The goal of this book is to combine novel aspects in the research fields of metaheuristics and parallelism. Metaheuristics are approximation methods for optimization problems that try to combine basic heuristic methods such that a search space is efficiently and effectively explored. The class of metaheuristics includes methods like colony optimization, evolutionary computation, genetic algorithms, and simulated annealing.
Although the use of metaheuristics allows a significant reduction of the search time, finding a suitable approximation is still time consuming for industrial problems. Therefore, parallelism is useful not only for reducing to reduce the search time, but also for improving the quality of the solution. An important objective of the book is to make clear that parallel versions of metaheuristics often result in new search orders because of a parallel execution, and the resulting techniques have their own dynamics and properties compared to their sequential counterparts.
The book gives an overview of parallel metaheuristics in 21 chapters written by different authors. The chapters are grouped into three parts. The first part contains four chapters that introduce the two fields of metaheuristics and parallelism for readers not familiar with them. The main part contains 13 chapters describing different parallel metaheuristic--models like parallel genetic algorithms, parallel scatter search, parallel simulated annealing, and parallel tabu search--as well as parallel hybrid metaheuristics. The final part contains four chapters on applications of metaheuristics in telecommunications, bioinformatics, and graph and network problems.
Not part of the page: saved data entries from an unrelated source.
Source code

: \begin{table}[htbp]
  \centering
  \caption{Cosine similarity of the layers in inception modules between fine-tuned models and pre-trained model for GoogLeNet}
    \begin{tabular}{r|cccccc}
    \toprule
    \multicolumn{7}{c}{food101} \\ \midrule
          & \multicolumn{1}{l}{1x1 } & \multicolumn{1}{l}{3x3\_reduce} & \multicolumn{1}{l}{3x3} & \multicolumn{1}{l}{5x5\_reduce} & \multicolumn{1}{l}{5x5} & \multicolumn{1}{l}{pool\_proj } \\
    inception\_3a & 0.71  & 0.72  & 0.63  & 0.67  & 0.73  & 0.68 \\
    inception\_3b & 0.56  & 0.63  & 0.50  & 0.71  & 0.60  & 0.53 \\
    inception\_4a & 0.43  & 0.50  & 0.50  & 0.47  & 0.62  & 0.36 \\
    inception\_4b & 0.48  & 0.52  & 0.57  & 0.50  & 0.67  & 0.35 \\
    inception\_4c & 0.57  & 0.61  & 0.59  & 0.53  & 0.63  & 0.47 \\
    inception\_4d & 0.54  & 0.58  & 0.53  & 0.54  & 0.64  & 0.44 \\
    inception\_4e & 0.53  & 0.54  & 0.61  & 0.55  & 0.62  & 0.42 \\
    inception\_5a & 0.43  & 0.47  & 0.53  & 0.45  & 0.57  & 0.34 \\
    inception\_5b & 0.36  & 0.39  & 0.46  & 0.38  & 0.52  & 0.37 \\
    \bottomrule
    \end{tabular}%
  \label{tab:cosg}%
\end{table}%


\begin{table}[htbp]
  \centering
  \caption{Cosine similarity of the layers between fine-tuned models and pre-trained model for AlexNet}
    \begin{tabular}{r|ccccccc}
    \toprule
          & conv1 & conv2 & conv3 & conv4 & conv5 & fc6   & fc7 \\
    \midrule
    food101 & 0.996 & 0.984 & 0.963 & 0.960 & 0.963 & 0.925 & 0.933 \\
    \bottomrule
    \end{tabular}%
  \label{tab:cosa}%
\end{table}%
Most chapters contain a methodological first part explaining the specific technique, a second part describing the use of parallel strategies for deriving an efficient implementation, and a final experimental part to help readers understand the advantages and limitations of the methods presented.
The introductory chapters and the systematic structure of the chapters make the book suitable not only for specialists in the field of metaheuristics, but also for readers with basic knowledge of optimization methods and parallelism. The book is also suitable for self-instruction, and for providing a good overview of recent metaheuristic techniques. It can be used as a starting point for developing new parallel versions of the methods.